Copy exactly the stretch of data below from the line with "PRI | NO | None" through the line with "- **Data de Criação:** 2024-04-17 22:33:03", including both of those lines.

SUPPLIED RECORDS —
____________________

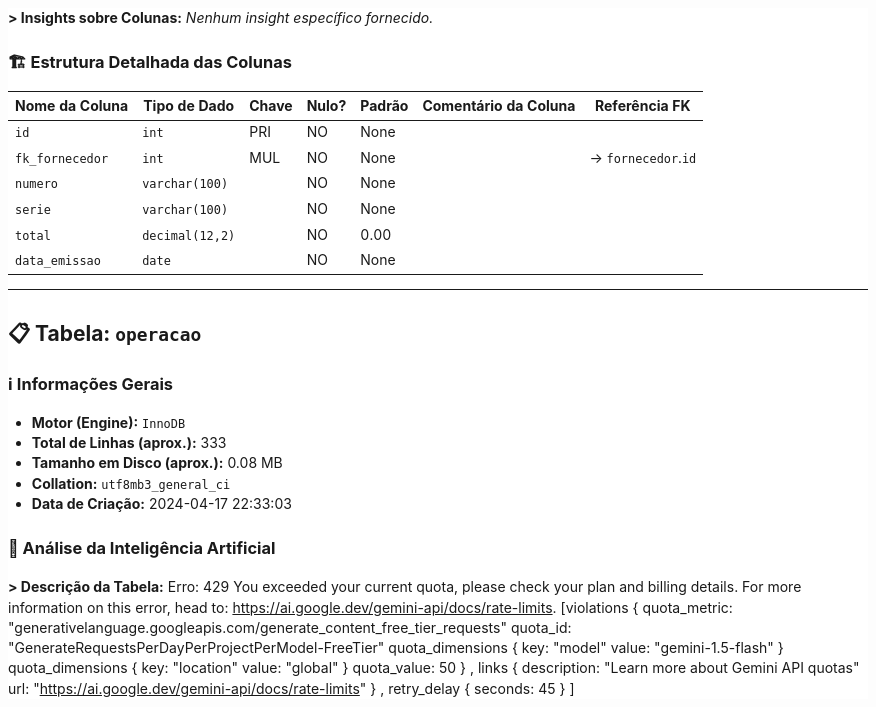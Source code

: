 **> Insights sobre Colunas:** *Nenhum insight específico fornecido.*

### 🏗️ Estrutura Detalhada das Colunas
| Nome da Coluna | Tipo de Dado | Chave | Nulo? | Padrão | Comentário da Coluna | Referência FK |
|---|---|---|---|---|---|---|
| `id` | `int` | PRI | NO | None |  |  |
| `fk_fornecedor` | `int` | MUL | NO | None |  | → `fornecedor`.`id` |
| `numero` | `varchar(100)` |  | NO | None |  |  |
| `serie` | `varchar(100)` |  | NO | None |  |  |
| `total` | `decimal(12,2)` |  | NO | 0.00 |  |  |
| `data_emissao` | `date` |  | NO | None |  |  |

---

## 📋 Tabela: `operacao`

### ℹ️ Informações Gerais
- **Motor (Engine):** `InnoDB`
- **Total de Linhas (aprox.):** 333
- **Tamanho em Disco (aprox.):** 0.08 MB
- **Collation:** `utf8mb3_general_ci`
- **Data de Criação:** 2024-04-17 22:33:03

### 🤖 Análise da Inteligência Artificial
**> Descrição da Tabela:** Erro: 429 You exceeded your current quota, please check your plan and billing details. For more information on this error, head to: https://ai.google.dev/gemini-api/docs/rate-limits. [violations {
  quota_metric: "generativelanguage.googleapis.com/generate_content_free_tier_requests"
  quota_id: "GenerateRequestsPerDayPerProjectPerModel-FreeTier"
  quota_dimensions {
    key: "model"
    value: "gemini-1.5-flash"
  }
  quota_dimensions {
    key: "location"
    value: "global"
  }
  quota_value: 50
}
, links {
  description: "Learn more about Gemini API quotas"
  url: "https://ai.google.dev/gemini-api/docs/rate-limits"
}
, retry_delay {
  seconds: 45
}
]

____________________

WRITTEN ANSWER —
| `id` | `int` | PRI | NO | None |  |  |
| `fk_fornecedor` | `int` | MUL | NO | None |  | → `fornecedor`.`id` |
| `numero` | `varchar(100)` |  | NO | None |  |  |
| `serie` | `varchar(100)` |  | NO | None |  |  |
| `total` | `decimal(12,2)` |  | NO | 0.00 |  |  |
| `data_emissao` | `date` |  | NO | None |  |  |

---

## 📋 Tabela: `operacao`

### ℹ️ Informações Gerais
- **Motor (Engine):** `InnoDB`
- **Total de Linhas (aprox.):** 333
- **Tamanho em Disco (aprox.):** 0.08 MB
- **Collation:** `utf8mb3_general_ci`
- **Data de Criação:** 2024-04-17 22:33:03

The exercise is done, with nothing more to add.